No importa quién gobierne ni el color político que pinte los despachos: en la Argentina, y especialmente en los municipios del interior, hay un fenómeno que se repite con persistencia. El reclamo hacia el Estado es constante, y muchas veces necesario. Pero lo que llama la atención no es la demanda en sí, sino desde dónde parte y hacia dónde apunta.
En los últimos meses, diversas expresiones políticas —algunas más cercanas al liberalismo, otras con una impronta vecinalista u opositora— han presentado notas, proyectos o comunicados señalando la falta de médicos en las guardias, la escasez de recursos en las escuelas, o la necesidad de reforzar áreas como seguridad, infraestructura o servicios sociales. En definitiva: piden más Estado.
Sin embargo, muchas de esas voces provienen de sectores que, en simultáneo, sostienen un discurso de achicamiento del aparato estatal, reducción del gasto público, eliminación de lo que consideran “intervencionismo innecesario” y hasta privatizaciones. Esa tensión entre lo que se dice y lo que se exige no es nueva, pero se hace cada vez más visible. Y sobre todo, más incómoda.
El Estado ideal: ¿pequeño pero omnipresente?
¿Es posible querer un Estado mínimo, pero que garantice servicios máximos? ¿Cómo se sostiene una guardia pediátrica de 24 horas sin médicos contratados por el Estado? ¿Quién construye una ruta, controla el tránsito, cuida una plaza o gestiona una escuela, si no es el Estado?

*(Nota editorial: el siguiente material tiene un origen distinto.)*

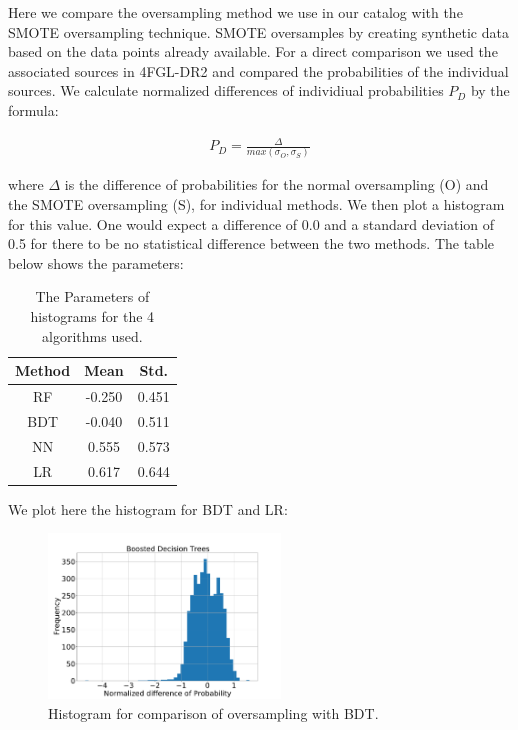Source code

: Here we compare the oversampling method we use in our catalog with the SMOTE oversampling technique. SMOTE oversamples by creating synthetic data based on the data points already available. For a direct comparison we used the associated sources in 4FGL-DR2 and compared the probabilities of the individual sources. We calculate normalized differences of individiual probabilities $P_{D}$ by the formula:

\begin{align}
P_{D}= \frac{\Delta}{max(\sigma_{O},\sigma_{S})}
\end{align}

where $\Delta$ is the difference of probabilities for the normal oversampling (O) and the SMOTE oversampling (S), for individual methods. We then plot a histogram for this value. One would expect a difference of 0.0 and a standard deviation of 0.5 for there to be no statistical difference between the two methods. The table below shows the parameters:
\begin{table}[!h]
\tiny
\centering
\renewcommand{\tabcolsep}{1mm}
\renewcommand{\arraystretch}{1}

\begin{tabular}{c c c}
\hline
\hline
Method & Mean&Std.\\
\hline
RF& -0.250 & 0.451\\
\hline
BDT&-0.040&0.511 \\
\hline
NN&0.555&0.573\\
\hline
LR&0.617&0.644\\
\end{tabular}
\vspace{2mm}
\caption{The Parameters of histograms for the 4 algorithms used.
}
\label{tab:compO}
\end{table}

We plot here the histogram for BDT and LR:
\begin{figure}[h]
\centering
\hspace*{-1cm}
\includegraphics[width=0.55\textwidth]{plots/diffBDT2.pdf}
\caption{Histogram for comparison of oversampling with BDT.
}
\label{fig:nn_nn}
\end{figure}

Pero incluso cuando hay voluntad de gestión, hay una pregunta básica que muchas veces se omite: ¿de dónde se supone que salen los fondos para cumplir con esos reclamos? En el caso de los municipios, el margen de acción es limitado. La recaudación local proviene, en su mayoría, de tasas municipales. Pero la inversión real en salud, educación, seguridad o infraestructura depende en gran parte de recursos provinciales y nacionales.
Hoy, el Estado nacional mantiene con la provincia de Buenos Aires una deuda impaga de 12 billones de pesos, lo que representa alrededor del 80% de la recaudación provincial. A esto se suma la falta de asistencia por parte del Ejecutivo nacional en áreas clave como seguridad, salud o respuesta ante catástrofes naturales. En resumen: los fondos que deberían llegar no llegan. Y no llegan porque se decidió que no lleguen.
En ese contexto, no hay magia posible. Los hospitales se vacían, las obras se frenan, los servicios se deterioran. Lo demás es relato.
Y en muchos casos, más que un debate sobre eficiencia estatal, lo que aparece es algo más profundo: una carga ideológica, o incluso un desprecio visceral hacia un sector o una clase social, que impide ver el problema con claridad. Cuando el rechazo a “lo público” se vuelve automático, se cae en el riesgo de desear que todo lo estatal fracase, aunque ese fracaso afecte a millones.
Evasión: otra contradicción que no se dice
También hay una contradicción extendida que rara vez se admite en voz alta: reclamamos más Estado, pero somos los primeros en evadirlo. Desde no emitir una factura, hasta cobrar el IVA sin declararlo, son prácticas cotidianas que perjudican directamente a las arcas públicas.
Ese impuesto que alguien decide no pagar o declarar, no termina en una escuela ni en una sala de salud, sino en un bolsillo particular. Así, mientras se exige más presencia estatal, se contribuye menos —o directamente nada— a sostenerlo.
El reclamo legítimo, la coherencia pendiente
Claro que los reclamos son legítimos. La demanda por una mejor salud pública, por servicios básicos o por políticas que acompañen a los sectores más golpeados es justa y muchas veces urgente. La crítica, entonces, no está en el reclamo, sino en la falta de coherencia entre el discurso ideológico y las expectativas prácticas.
Lo mismo puede aplicarse en sentido inverso: también es incoherente sostener un discurso estatalista mientras se gestiona con lógicas privatistas o se tercerizan servicios esenciales. La contradicción, en definitiva, no es patrimonio exclusivo de una ideología, sino parte de una cultura política generalizada.
¿Menos Estado o mejor Estado?
Quizás la discusión no pase tanto por el tamaño del Estado, sino por qué Estado queremos y para qué. Uno que esté presente donde importa, que sea transparente en su administración, eficaz en sus respuestas, y austero en su funcionamiento. Un Estado que no sea sinónimo de despilfarro ni de abandono, sino de equilibrio y servicio.
Mientras tanto, seguiremos viendo cómo los discursos chocan con la realidad, y cómo muchas veces se le exige al Estado aquello que, desde otros ámbitos, se trabaja por debilitar.